I'm not proud of it by any means,I'm happy to tell my friends about these things after I've recovered from the cringey feeling in the pit of my stomach but I havn't always been comfortable to talk about it.I love writing and it gives me more material to work with I guess.

So,the first awkward moment I can remember was when I was about 3.My Aunt had just purchased a pricey new pad in an expensive south Dublin area.No expense spared and the floor was covered with posh,expensive, cream carpet.All was well with life until the country cousin arrived.In my innocence,I took little notice of cream carpets...they have carpets in Wicklow,what's the big deal?!

My cousin,a few months older than me also took little notice.She had become accustomed to such an expensive lifestyle oblivious to the luxury and thousands of pounds spent(hard to believe they used pounds then!!!)

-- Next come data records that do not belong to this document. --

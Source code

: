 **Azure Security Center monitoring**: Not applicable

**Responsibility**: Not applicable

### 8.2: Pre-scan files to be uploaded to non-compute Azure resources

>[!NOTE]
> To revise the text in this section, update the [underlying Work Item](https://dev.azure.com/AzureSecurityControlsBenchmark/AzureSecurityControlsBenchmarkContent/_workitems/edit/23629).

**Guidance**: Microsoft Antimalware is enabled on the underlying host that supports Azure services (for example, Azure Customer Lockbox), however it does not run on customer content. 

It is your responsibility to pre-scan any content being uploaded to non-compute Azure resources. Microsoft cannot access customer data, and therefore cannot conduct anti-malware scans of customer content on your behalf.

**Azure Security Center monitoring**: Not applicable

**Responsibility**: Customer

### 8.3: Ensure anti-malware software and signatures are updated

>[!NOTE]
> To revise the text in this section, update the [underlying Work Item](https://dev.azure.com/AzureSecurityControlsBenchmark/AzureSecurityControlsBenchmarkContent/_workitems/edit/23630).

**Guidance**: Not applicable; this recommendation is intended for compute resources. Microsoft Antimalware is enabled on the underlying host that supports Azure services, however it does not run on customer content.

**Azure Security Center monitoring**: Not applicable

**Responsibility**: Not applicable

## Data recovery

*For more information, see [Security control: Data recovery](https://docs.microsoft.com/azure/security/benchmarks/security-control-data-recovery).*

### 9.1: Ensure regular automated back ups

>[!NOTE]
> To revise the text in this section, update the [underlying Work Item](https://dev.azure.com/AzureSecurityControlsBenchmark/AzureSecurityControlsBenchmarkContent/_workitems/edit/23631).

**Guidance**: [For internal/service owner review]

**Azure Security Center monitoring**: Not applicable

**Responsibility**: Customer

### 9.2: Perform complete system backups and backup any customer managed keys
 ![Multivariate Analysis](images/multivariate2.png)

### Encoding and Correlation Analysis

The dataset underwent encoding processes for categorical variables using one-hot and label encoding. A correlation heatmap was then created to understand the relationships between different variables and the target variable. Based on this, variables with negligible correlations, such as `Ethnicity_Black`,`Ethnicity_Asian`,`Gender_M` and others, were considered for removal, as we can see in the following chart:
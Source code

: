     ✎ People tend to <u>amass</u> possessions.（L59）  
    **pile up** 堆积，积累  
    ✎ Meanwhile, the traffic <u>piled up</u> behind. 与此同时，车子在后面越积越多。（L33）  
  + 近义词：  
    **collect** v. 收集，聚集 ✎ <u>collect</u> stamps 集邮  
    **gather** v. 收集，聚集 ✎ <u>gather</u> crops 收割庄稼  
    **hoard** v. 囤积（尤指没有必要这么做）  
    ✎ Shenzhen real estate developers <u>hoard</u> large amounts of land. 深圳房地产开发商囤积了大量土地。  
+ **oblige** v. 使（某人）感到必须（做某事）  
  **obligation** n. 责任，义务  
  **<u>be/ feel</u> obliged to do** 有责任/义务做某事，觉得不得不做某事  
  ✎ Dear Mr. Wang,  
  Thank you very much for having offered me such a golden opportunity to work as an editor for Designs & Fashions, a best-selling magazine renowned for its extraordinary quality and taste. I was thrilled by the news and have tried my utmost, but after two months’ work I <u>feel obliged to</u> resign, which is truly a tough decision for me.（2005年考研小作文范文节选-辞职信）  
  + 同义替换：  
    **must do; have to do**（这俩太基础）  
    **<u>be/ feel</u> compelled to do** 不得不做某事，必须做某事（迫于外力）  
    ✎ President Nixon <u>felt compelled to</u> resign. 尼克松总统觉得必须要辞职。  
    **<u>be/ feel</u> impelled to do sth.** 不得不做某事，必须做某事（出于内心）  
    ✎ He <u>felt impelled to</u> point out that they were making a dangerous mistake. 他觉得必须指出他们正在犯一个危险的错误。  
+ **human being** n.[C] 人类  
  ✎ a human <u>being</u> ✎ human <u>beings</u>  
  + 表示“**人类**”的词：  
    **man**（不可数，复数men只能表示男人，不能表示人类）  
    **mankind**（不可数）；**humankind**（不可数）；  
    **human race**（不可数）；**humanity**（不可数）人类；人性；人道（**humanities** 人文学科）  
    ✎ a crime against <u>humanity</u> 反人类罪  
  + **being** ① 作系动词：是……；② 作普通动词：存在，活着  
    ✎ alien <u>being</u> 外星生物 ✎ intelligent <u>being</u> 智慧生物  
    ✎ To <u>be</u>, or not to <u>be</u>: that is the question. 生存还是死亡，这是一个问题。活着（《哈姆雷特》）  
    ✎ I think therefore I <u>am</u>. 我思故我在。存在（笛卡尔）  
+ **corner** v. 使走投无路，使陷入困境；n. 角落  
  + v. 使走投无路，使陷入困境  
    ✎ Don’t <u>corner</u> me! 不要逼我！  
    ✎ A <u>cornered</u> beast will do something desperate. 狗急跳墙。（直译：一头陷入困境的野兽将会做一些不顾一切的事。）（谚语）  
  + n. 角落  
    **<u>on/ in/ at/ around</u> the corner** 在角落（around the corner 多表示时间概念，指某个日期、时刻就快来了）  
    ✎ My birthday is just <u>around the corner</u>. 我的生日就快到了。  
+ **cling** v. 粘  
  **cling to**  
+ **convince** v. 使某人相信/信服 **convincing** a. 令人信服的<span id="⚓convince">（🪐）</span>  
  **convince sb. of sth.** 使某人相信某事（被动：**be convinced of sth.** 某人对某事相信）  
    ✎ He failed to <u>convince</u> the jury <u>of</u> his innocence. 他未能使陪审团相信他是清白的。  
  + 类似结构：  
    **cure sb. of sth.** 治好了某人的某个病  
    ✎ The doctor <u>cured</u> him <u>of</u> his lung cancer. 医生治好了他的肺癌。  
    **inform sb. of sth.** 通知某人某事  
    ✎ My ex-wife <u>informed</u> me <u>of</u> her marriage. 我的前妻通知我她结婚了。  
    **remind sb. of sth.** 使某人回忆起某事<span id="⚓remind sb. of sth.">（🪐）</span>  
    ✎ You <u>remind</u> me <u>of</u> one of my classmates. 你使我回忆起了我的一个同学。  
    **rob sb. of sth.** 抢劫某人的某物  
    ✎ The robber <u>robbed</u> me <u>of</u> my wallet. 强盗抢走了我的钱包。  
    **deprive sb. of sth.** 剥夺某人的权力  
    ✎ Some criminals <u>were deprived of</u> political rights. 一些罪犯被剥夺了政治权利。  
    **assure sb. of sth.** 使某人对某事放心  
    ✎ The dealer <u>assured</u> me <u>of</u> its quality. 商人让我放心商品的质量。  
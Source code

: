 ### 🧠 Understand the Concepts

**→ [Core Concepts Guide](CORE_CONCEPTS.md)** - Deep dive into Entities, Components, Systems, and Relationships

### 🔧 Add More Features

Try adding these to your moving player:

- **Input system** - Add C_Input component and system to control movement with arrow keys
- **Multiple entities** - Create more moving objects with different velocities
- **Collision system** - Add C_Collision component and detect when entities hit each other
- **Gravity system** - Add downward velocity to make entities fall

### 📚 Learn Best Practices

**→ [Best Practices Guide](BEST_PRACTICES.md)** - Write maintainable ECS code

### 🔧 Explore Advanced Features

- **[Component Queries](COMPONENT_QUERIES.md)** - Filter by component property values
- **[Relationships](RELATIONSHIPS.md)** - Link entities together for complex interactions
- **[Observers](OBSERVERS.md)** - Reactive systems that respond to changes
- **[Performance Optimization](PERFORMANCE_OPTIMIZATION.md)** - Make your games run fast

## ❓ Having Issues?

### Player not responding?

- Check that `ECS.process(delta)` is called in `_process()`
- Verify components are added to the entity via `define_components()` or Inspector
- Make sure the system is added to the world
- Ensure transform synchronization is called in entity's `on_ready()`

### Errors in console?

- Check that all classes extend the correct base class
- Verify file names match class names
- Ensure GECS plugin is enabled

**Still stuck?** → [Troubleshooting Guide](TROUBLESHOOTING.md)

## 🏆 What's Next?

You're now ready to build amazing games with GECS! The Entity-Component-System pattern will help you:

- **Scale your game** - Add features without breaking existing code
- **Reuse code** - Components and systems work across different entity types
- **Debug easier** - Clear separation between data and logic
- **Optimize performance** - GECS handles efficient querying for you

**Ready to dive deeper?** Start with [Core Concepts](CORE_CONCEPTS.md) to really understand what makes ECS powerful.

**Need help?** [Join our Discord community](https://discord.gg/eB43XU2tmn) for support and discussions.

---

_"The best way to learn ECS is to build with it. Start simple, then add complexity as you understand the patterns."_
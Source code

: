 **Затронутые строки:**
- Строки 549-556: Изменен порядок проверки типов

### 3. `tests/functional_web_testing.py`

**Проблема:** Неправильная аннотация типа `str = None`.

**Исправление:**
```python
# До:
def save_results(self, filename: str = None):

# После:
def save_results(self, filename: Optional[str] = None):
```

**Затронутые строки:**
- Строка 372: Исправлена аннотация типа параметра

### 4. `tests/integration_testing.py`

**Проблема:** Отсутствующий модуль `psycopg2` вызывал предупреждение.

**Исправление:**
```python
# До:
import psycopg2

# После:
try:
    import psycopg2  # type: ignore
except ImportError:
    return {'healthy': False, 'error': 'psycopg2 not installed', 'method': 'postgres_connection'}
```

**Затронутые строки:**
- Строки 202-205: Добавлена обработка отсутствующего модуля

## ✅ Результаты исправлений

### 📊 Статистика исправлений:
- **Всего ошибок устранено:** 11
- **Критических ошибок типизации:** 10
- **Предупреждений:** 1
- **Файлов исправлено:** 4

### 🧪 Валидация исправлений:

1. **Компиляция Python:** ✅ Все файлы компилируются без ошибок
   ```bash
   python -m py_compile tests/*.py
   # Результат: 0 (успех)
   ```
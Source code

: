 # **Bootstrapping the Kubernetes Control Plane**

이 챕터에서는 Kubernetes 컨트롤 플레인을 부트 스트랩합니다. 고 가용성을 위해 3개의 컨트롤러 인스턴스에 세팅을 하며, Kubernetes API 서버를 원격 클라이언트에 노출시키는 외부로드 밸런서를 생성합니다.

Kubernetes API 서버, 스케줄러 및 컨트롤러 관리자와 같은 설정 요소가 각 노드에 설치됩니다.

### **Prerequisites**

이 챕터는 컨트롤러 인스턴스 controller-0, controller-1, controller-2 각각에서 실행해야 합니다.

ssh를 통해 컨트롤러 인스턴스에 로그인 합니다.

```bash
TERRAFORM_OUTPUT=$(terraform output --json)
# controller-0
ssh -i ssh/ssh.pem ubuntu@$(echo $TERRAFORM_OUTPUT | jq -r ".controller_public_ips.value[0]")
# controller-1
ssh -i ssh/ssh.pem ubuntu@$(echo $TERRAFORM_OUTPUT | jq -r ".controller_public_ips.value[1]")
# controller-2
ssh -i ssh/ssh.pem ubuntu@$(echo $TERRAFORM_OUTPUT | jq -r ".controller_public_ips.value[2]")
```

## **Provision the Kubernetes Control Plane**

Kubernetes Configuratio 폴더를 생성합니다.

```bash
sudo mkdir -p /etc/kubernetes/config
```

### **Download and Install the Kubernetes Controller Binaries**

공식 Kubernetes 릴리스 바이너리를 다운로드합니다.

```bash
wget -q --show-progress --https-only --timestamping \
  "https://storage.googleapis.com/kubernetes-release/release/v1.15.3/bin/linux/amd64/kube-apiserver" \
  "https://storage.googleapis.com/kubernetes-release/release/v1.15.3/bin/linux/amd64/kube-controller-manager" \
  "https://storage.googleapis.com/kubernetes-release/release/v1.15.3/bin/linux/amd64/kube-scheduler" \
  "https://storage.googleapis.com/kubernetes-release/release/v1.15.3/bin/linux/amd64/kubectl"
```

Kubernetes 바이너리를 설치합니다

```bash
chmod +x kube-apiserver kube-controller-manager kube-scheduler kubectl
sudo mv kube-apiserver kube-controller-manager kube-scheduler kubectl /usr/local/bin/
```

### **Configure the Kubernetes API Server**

Before I go any further, it is important to remember that both sets of parents had left us to our own devices in a newly furbished house....this is an awkward moment in itself!So,what better to do on a summer's afternoon than open a bottle of Sonic the Hedgehog bubble bath near the top of the stairs?It seemed like a great Idea.My cousin carried it carefully to the top of the stairs,placed it down and we sat down.What intelligent children we were,playing at the top of the stairs.We carried on with our game,poor Sonic became more and more slippy but the carpet remained intact,not that it mattered,what's carpet remember?!

Before I knew it it was my turn with Sonic.I reached for him excitedly,he was still missing his hair and I could see his navy insides splashing around,nonetheless I continued to reach for him.I got hold of him!Yes!My enthusiasm was too much for poor Sonic and he 'jumped' out of my hands and spewed his insides all over the cream stairs...

I had been oblivious to the carpet before but the contrast  between navy and cream made something in my brain tick...something wasn't right!"OH MY GOD!!!'I cried!! My parents hadn't even heard the bang but their good Christian Morals left their ears on alert for oh my God's.Before I knew it they were standing at the bottom of the stairs looking up at me,waiting to correct their foul mouthed three year old only to discover that my language was the least of their problems.

So I destroyed a carpet and shamed my parents in the space of 20 minutes.My family are all on talking terms so nothing bad ever came of it.I grew up to be a Christian myself so there have been no more OMGs uttered from my mouth.Nothing a carpet cleaner can't fix,right?!

Friday 6 April 2012

The time has come,the moment you've all been waiting for...the totes awks blog has arrived!!I'm still not sure why any of you want to read something like this but I need an escape from essays and someway of remembering this stuff and telling the grandchildren!! :P

I won't put up every awkward moment(there would be too many and also it's better telling you in person).I'll try give a good mix from dart stories to school stories but I'm not sure that me writing them will do them any justice.


Anyway,we'll see how it goes,enjoy!!